*Exercise objective*
Count lines holding the string "Missouri" in the data that follows. Reply with one number only.

*The input*
──────────────────────────────

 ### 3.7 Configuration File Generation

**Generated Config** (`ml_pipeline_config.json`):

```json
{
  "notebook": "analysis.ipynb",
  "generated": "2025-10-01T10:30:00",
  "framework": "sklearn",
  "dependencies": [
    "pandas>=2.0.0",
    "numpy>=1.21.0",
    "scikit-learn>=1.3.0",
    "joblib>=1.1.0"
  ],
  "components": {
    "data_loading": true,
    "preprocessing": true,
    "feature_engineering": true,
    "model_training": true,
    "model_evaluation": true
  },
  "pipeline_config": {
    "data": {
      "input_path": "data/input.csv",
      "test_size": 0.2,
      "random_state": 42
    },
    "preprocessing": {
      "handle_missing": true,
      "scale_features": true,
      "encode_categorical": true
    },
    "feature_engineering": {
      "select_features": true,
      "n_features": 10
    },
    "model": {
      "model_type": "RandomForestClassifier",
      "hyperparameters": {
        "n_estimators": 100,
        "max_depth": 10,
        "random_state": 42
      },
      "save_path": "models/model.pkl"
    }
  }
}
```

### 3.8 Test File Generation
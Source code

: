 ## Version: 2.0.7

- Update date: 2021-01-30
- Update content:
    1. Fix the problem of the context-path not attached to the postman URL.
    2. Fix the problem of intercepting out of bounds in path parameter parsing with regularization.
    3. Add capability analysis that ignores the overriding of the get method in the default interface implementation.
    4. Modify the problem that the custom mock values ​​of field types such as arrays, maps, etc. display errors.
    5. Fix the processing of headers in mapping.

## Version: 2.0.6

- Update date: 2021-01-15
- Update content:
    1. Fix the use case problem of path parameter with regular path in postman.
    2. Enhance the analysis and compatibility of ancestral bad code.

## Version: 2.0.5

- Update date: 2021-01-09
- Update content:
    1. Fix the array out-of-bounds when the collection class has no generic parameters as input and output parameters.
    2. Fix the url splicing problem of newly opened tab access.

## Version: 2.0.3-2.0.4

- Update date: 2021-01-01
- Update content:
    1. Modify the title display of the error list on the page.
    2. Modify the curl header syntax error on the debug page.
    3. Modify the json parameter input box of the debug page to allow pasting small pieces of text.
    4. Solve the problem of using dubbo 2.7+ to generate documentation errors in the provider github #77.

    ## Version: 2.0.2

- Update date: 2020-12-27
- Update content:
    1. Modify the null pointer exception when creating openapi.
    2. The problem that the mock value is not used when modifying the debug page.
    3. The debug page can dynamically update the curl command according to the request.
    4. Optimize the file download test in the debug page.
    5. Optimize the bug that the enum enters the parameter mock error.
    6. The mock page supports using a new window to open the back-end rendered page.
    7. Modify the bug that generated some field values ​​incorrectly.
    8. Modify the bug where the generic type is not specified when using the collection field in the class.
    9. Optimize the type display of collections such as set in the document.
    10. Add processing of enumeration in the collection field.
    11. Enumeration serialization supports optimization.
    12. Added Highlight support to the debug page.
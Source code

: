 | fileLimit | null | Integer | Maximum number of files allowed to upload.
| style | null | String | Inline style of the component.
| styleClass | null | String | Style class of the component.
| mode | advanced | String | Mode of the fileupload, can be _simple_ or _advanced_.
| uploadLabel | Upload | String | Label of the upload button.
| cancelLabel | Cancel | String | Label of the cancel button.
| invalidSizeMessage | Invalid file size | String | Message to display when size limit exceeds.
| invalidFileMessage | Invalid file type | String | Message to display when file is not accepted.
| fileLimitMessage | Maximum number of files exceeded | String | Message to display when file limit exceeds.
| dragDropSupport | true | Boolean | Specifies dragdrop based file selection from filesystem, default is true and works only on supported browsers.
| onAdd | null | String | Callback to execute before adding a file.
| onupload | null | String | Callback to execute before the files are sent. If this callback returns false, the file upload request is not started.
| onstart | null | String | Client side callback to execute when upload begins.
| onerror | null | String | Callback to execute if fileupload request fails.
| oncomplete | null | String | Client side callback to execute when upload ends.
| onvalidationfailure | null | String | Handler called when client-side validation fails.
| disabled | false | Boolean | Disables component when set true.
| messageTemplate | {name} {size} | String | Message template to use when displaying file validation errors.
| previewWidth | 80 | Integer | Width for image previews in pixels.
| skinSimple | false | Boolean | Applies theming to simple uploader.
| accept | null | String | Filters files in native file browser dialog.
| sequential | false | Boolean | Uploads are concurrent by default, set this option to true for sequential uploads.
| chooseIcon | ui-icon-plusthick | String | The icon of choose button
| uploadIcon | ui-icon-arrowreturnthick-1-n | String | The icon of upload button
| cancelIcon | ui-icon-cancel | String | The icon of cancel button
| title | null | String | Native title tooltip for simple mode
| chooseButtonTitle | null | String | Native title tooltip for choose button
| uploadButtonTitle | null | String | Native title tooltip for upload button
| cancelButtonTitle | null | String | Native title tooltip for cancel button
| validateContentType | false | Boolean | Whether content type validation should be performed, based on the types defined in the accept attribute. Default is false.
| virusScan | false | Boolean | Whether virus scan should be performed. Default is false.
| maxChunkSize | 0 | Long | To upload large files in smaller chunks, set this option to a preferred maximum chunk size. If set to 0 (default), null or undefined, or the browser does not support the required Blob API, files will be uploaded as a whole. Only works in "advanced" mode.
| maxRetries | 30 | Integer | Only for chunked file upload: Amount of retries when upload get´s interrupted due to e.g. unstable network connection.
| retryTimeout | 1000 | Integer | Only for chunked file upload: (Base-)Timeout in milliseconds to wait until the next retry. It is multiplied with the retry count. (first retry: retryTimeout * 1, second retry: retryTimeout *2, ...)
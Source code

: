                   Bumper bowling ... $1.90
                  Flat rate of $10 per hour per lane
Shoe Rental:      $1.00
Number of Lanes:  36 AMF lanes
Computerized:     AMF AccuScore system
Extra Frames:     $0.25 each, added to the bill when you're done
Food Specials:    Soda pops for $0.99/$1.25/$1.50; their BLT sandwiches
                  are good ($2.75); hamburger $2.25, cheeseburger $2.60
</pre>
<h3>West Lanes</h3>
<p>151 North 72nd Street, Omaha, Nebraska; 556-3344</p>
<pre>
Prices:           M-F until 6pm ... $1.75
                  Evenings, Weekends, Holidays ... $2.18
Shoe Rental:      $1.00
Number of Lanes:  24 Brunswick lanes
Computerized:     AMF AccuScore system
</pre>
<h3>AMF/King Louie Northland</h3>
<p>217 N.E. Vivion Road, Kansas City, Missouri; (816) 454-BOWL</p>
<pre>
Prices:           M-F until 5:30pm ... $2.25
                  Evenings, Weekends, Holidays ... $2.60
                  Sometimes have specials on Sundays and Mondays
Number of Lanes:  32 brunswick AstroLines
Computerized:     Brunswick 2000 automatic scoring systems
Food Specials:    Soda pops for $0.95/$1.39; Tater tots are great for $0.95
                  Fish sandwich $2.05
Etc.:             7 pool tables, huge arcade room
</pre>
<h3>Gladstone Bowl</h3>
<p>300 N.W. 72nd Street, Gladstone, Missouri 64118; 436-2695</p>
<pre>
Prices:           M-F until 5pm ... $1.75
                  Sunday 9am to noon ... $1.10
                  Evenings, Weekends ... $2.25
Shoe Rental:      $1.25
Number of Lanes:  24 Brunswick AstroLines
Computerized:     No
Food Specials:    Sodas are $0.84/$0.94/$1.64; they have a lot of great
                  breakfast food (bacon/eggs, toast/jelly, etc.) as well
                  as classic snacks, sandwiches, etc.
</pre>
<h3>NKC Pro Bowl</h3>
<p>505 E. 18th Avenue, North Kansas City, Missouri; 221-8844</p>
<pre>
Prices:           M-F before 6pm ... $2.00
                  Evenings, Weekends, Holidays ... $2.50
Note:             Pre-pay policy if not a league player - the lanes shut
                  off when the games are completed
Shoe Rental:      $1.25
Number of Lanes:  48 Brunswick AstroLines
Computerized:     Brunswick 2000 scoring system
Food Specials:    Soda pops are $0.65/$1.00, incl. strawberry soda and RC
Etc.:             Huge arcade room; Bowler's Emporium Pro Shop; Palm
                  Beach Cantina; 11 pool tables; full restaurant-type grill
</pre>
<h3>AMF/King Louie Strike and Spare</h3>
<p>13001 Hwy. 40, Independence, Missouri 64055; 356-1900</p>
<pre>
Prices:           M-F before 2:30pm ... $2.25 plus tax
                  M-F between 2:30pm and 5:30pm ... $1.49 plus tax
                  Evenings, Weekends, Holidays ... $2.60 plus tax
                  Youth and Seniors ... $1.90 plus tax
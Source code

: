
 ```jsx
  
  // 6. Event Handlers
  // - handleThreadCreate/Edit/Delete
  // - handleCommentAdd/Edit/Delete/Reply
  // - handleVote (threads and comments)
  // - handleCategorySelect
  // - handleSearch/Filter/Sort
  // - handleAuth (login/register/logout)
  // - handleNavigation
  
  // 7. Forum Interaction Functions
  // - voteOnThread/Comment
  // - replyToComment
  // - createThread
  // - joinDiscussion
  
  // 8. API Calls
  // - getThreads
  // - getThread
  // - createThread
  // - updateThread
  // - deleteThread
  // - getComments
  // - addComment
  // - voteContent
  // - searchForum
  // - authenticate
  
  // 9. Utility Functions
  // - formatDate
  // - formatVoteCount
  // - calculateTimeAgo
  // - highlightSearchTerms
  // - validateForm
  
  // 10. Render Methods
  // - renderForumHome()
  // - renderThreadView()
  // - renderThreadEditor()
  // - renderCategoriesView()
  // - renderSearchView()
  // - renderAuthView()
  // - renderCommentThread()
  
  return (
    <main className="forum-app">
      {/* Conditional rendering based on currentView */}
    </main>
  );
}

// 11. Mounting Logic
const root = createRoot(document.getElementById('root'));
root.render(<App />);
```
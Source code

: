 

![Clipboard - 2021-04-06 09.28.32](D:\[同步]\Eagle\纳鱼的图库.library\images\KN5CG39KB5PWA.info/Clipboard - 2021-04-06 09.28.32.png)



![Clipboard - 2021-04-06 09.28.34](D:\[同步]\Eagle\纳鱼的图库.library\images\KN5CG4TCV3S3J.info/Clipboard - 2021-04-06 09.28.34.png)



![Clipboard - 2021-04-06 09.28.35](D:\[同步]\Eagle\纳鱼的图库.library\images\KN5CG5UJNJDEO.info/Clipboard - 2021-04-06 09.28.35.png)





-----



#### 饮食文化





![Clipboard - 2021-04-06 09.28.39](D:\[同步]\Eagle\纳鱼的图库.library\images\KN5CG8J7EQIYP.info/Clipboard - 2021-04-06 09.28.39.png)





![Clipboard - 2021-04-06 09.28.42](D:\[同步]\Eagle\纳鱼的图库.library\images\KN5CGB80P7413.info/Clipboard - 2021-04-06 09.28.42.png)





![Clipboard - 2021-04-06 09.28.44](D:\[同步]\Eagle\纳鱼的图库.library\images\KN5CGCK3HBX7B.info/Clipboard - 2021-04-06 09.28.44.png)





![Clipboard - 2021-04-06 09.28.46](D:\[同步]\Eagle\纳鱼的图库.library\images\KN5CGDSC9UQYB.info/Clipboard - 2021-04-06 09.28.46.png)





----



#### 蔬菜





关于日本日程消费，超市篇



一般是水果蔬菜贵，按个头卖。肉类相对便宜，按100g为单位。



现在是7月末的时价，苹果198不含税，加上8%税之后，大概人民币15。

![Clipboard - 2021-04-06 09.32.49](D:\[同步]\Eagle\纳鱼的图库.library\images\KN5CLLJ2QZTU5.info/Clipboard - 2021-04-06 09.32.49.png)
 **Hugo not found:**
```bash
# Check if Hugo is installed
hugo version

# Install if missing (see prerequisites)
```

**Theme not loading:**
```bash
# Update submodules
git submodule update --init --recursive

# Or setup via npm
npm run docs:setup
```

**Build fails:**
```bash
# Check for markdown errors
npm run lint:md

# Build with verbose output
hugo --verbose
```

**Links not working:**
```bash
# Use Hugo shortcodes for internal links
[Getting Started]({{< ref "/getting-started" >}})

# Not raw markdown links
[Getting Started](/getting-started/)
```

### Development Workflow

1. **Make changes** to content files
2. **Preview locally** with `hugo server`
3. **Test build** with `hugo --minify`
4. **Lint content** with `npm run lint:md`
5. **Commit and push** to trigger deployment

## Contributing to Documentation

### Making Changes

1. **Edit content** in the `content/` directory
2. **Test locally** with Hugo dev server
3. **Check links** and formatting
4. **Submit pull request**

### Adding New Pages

──────────────────────────────

*Expected answer*
4